Background: In an effort to curtail preventable complications, CMS implemented a policy of nonpayment for certain healthcare-acquired conditions beginning in October 2008. The effect of this policy on rates of nosocomial infections, including central venous catheter-associated bloodstream infections and catheter-associated urinary tract infections, is unknown.

Study design: Quasi-experimental.

Setting: Data collected from 398 hospitals participating in the National Healthcare Safety Network of the Centers for Disease Control and Prevention.

Synopsis: Investigators analyzed rates of nosocomial infections in participating hospitals before and after implementation of the 2008 nonpayment policy. The rates of decline in central venous catheter infections were not significantly different in the pre-implementation and post-implementation periods (4.8% per quarter and 4.7% per quarter, respectively; incidence-rate ratio 1.0; P=0.97). Similar results were found with regard to catheter-associated UTIs before and after policy initiation (3.9% per quarter and 0.9% per quarter, incidence-rate ratio 1.03; P=0.08). Results did not vary between states with and without mandatory reporting of nosocomial infections.

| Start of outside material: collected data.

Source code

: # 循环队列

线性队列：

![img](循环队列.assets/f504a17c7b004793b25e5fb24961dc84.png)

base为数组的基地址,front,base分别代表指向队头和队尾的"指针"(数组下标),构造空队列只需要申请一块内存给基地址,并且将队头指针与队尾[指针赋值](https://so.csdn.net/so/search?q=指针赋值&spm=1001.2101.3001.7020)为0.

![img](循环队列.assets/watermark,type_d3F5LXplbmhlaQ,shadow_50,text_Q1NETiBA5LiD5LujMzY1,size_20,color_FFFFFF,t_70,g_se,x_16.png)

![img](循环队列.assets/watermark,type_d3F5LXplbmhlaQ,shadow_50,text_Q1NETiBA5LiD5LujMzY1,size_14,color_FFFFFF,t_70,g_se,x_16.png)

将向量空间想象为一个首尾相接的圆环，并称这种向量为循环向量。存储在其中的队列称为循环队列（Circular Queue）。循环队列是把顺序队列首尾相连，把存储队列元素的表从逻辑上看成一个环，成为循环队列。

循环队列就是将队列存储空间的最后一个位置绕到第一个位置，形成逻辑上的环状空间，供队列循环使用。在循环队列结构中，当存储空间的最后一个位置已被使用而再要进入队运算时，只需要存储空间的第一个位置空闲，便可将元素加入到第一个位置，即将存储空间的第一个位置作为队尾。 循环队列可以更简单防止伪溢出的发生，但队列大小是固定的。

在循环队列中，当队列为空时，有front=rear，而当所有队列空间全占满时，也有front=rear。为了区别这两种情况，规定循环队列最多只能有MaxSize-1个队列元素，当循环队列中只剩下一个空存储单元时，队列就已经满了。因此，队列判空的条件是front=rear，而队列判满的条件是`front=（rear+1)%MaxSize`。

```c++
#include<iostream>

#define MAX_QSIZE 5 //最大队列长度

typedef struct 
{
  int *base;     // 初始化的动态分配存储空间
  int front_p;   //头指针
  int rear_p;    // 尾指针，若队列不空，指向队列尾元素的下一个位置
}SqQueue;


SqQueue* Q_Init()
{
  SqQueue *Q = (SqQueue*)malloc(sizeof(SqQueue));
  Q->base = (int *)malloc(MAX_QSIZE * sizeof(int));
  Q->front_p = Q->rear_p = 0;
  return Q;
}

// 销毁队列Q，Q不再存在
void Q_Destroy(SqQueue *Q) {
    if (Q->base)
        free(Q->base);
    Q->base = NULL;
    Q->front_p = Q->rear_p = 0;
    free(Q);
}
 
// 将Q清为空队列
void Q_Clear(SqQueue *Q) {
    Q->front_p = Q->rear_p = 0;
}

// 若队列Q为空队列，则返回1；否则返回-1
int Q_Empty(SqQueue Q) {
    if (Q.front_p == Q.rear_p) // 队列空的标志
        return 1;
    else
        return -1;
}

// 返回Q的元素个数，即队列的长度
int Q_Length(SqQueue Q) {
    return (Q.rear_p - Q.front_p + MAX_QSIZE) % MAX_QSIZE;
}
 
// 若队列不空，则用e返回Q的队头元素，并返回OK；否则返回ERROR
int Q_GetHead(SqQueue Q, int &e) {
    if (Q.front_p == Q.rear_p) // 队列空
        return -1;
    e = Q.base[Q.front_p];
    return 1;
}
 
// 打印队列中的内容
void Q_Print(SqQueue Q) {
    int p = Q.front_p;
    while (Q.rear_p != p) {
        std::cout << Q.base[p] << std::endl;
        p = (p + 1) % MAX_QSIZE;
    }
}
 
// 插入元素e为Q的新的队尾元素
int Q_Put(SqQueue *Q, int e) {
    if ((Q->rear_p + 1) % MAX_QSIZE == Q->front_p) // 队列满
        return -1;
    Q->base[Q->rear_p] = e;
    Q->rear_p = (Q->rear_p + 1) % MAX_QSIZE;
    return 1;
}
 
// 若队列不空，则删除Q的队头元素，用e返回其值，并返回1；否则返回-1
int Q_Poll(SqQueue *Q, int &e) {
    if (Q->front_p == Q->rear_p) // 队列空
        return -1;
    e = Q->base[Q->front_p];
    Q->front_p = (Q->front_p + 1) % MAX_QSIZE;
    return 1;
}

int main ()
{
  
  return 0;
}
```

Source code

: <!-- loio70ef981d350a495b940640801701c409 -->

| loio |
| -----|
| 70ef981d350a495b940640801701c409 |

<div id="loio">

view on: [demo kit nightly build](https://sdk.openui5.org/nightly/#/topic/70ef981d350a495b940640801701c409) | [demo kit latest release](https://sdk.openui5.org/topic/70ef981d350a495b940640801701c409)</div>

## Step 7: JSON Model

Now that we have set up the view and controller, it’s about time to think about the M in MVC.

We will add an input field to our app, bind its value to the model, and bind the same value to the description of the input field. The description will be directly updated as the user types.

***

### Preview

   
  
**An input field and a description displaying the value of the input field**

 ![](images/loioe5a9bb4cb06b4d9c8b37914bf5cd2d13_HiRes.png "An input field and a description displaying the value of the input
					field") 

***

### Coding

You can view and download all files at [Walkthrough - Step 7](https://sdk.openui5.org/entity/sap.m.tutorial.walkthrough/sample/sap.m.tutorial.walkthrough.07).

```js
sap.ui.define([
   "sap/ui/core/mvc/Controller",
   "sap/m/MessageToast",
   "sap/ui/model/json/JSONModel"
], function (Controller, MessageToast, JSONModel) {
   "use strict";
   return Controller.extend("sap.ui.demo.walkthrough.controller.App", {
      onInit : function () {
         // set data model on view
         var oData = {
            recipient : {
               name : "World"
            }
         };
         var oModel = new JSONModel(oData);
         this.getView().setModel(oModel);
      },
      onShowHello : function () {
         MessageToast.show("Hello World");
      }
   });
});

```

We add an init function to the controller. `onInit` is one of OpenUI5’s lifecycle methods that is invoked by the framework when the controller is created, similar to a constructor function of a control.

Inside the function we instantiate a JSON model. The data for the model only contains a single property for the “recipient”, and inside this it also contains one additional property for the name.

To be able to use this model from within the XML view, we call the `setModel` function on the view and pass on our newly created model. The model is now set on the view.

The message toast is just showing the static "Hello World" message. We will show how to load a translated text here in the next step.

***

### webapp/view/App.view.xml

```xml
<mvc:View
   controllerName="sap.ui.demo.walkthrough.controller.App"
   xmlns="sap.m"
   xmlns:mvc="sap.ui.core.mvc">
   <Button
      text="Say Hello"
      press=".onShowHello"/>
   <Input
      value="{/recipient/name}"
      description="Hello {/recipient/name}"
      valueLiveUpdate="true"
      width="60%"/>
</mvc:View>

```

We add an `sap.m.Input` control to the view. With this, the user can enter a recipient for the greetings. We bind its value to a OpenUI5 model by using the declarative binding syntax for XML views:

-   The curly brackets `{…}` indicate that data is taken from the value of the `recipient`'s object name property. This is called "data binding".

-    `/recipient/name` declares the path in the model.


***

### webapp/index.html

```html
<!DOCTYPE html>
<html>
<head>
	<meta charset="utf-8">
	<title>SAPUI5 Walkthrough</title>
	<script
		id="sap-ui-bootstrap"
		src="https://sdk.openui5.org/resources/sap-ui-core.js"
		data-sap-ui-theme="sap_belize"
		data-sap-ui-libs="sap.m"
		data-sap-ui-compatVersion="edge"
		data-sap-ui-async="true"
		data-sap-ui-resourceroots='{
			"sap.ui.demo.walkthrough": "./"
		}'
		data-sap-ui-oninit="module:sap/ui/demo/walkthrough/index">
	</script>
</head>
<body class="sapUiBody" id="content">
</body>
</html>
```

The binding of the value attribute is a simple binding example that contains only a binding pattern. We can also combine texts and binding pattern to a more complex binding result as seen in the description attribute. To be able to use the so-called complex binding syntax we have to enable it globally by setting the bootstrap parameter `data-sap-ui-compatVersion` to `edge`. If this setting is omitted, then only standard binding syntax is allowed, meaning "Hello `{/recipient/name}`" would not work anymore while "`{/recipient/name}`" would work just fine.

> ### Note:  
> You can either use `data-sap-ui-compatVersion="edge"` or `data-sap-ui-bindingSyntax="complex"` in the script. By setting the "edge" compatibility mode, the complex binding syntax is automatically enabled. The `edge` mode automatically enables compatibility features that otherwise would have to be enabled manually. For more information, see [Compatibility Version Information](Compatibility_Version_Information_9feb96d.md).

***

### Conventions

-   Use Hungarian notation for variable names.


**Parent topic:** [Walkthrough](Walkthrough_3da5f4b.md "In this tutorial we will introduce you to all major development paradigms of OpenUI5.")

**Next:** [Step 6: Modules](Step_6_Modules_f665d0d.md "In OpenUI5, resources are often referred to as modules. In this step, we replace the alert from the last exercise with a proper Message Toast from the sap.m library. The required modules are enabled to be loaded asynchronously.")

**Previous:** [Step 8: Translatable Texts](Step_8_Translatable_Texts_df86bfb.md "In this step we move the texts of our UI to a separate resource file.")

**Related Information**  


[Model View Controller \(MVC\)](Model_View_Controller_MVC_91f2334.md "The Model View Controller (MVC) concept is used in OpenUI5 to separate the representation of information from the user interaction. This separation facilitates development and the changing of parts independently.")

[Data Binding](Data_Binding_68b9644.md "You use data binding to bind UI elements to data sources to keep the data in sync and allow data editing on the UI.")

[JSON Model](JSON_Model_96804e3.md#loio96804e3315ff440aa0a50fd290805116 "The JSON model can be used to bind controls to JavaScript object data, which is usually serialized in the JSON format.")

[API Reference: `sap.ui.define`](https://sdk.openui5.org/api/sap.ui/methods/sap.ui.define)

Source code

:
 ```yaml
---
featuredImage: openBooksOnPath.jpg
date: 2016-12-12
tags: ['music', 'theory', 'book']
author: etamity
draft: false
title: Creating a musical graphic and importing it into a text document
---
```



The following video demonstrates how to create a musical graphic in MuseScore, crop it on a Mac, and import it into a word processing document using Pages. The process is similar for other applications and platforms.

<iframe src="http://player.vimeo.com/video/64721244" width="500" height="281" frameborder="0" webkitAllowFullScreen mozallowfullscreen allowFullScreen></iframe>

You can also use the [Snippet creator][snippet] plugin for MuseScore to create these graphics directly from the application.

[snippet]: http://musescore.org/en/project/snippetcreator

While this study’s broad scope limits the ability to draw firm conclusions, it does highlight the need for careful evaluation and quantification of the outcomes resulting from CMS’ expansion of policies for financial incentives and disincentives.

Bottom line: National rates of decline in nosocomial infections were unchanged before and after implementation of CMS’ nonpayment policy in 2008.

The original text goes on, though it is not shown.